— Task objective —
Without carrying over a single picture, write out the records below exactly.

-------- Records provided

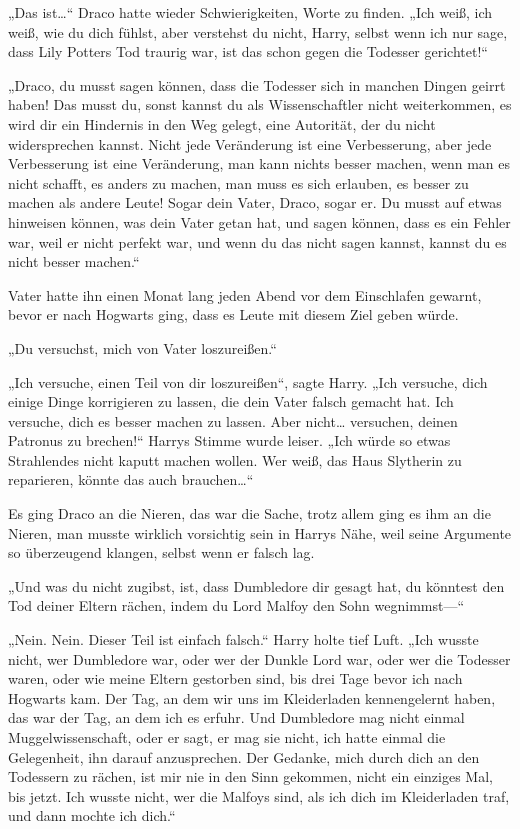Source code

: {„Das ist…“ Draco hatte wieder Schwierigkeiten, Worte zu finden. „Ich weiß, ich weiß, wie du dich fühlst, aber verstehst du nicht, Harry, selbst wenn ich nur sage, dass Lily Potters Tod traurig war, ist das schon gegen die Todesser gerichtet!“

„Draco, du musst sagen können, dass die Todesser sich in manchen Dingen geirrt haben! Das musst du, sonst kannst du als Wissenschaftler nicht weiterkommen, es wird dir ein Hindernis in den Weg gelegt, eine Autorität, der du nicht widersprechen kannst. Nicht jede Veränderung ist eine Verbesserung, aber jede Verbesserung ist eine Veränderung, man kann nichts besser machen, wenn man es nicht schafft, es anders zu machen, man muss es sich erlauben, es besser zu machen als andere Leute! Sogar dein Vater, Draco, sogar er. Du musst auf etwas hinweisen können, was dein Vater getan hat, und sagen können, dass es ein Fehler war, weil er nicht perfekt war, und wenn du das nicht sagen kannst, kannst du es nicht besser machen.“

Vater hatte ihn einen Monat lang jeden Abend vor dem Einschlafen gewarnt, bevor er nach Hogwarts ging, dass es Leute mit diesem Ziel geben würde.

„Du versuchst, mich von Vater loszureißen.“

„Ich versuche, einen Teil von dir loszureißen“, sagte Harry. „Ich versuche, dich einige Dinge korrigieren zu lassen, die dein Vater falsch gemacht hat. Ich versuche, dich es besser machen zu lassen. Aber nicht… versuchen, deinen Patronus zu brechen!“ Harrys Stimme wurde leiser. „Ich würde so etwas Strahlendes nicht kaputt machen wollen. Wer weiß, das Haus Slytherin zu reparieren, könnte das auch brauchen…“

Es ging Draco an die Nieren, das war die Sache, trotz allem ging es ihm an die Nieren, man musste wirklich vorsichtig sein in Harrys Nähe, weil seine Argumente so überzeugend klangen, selbst wenn er falsch lag.

„Und was du nicht zugibst, ist, dass Dumbledore dir gesagt hat, du könntest den Tod deiner Eltern rächen, indem du Lord Malfoy den Sohn wegnimmst—“

„Nein. Nein. Dieser Teil ist einfach falsch.“ Harry holte tief Luft. „Ich wusste nicht, wer Dumbledore war, oder wer der Dunkle Lord war, oder wer die Todesser waren, oder wie meine Eltern gestorben sind, bis drei Tage bevor ich nach Hogwarts kam. Der Tag, an dem wir uns im Kleiderladen kennengelernt haben, das war der Tag, an dem ich es erfuhr. Und Dumbledore mag nicht einmal Muggelwissenschaft, oder er sagt, er mag sie nicht, ich hatte einmal die Gelegenheit, ihn darauf anzusprechen. Der Gedanke, mich durch dich an den Todessern zu rächen, ist mir nie in den Sinn gekommen, nicht ein einziges Mal, bis jetzt. Ich wusste nicht, wer die Malfoys sind, als ich dich im Kleiderladen traf, und dann mochte ich dich.“

}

----------------

— Solution for this task —
Source code

: {„Das ist…“ Draco hatte wieder Schwierigkeiten, Worte zu finden. „Ich weiß, ich weiß, wie du dich fühlst, aber verstehst du nicht, Harry, selbst wenn ich nur sage, dass Lily Potters Tod traurig war, ist das schon gegen die Todesser gerichtet!“

„Draco, du musst sagen können, dass die Todesser sich in manchen Dingen geirrt haben! Das musst du, sonst kannst du als Wissenschaftler nicht weiterkommen, es wird dir ein Hindernis in den Weg gelegt, eine Autorität, der du nicht widersprechen kannst. Nicht jede Veränderung ist eine Verbesserung, aber jede Verbesserung ist eine Veränderung, man kann nichts besser machen, wenn man es nicht schafft, es anders zu machen, man muss es sich erlauben, es besser zu machen als andere Leute! Sogar dein Vater, Draco, sogar er. Du musst auf etwas hinweisen können, was dein Vater getan hat, und sagen können, dass es ein Fehler war, weil er nicht perfekt war, und wenn du das nicht sagen kannst, kannst du es nicht besser machen.“

Vater hatte ihn einen Monat lang jeden Abend vor dem Einschlafen gewarnt, bevor er nach Hogwarts ging, dass es Leute mit diesem Ziel geben würde.

„Du versuchst, mich von Vater loszureißen.“

„Ich versuche, einen Teil von dir loszureißen“, sagte Harry. „Ich versuche, dich einige Dinge korrigieren zu lassen, die dein Vater falsch gemacht hat. Ich versuche, dich es besser machen zu lassen. Aber nicht… versuchen, deinen Patronus zu brechen!“ Harrys Stimme wurde leiser. „Ich würde so etwas Strahlendes nicht kaputt machen wollen. Wer weiß, das Haus Slytherin zu reparieren, könnte das auch brauchen…“

Es ging Draco an die Nieren, das war die Sache, trotz allem ging es ihm an die Nieren, man musste wirklich vorsichtig sein in Harrys Nähe, weil seine Argumente so überzeugend klangen, selbst wenn er falsch lag.

„Und was du nicht zugibst, ist, dass Dumbledore dir gesagt hat, du könntest den Tod deiner Eltern rächen, indem du Lord Malfoy den Sohn wegnimmst—“

„Nein. Nein. Dieser Teil ist einfach falsch.“ Harry holte tief Luft. „Ich wusste nicht, wer Dumbledore war, oder wer der Dunkle Lord war, oder wer die Todesser waren, oder wie meine Eltern gestorben sind, bis drei Tage bevor ich nach Hogwarts kam. Der Tag, an dem wir uns im Kleiderladen kennengelernt haben, das war der Tag, an dem ich es erfuhr. Und Dumbledore mag nicht einmal Muggelwissenschaft, oder er sagt, er mag sie nicht, ich hatte einmal die Gelegenheit, ihn darauf anzusprechen. Der Gedanke, mich durch dich an den Todessern zu rächen, ist mir nie in den Sinn gekommen, nicht ein einziges Mal, bis jetzt. Ich wusste nicht, wer die Malfoys sind, als ich dich im Kleiderladen traf, und dann mochte ich dich.“

}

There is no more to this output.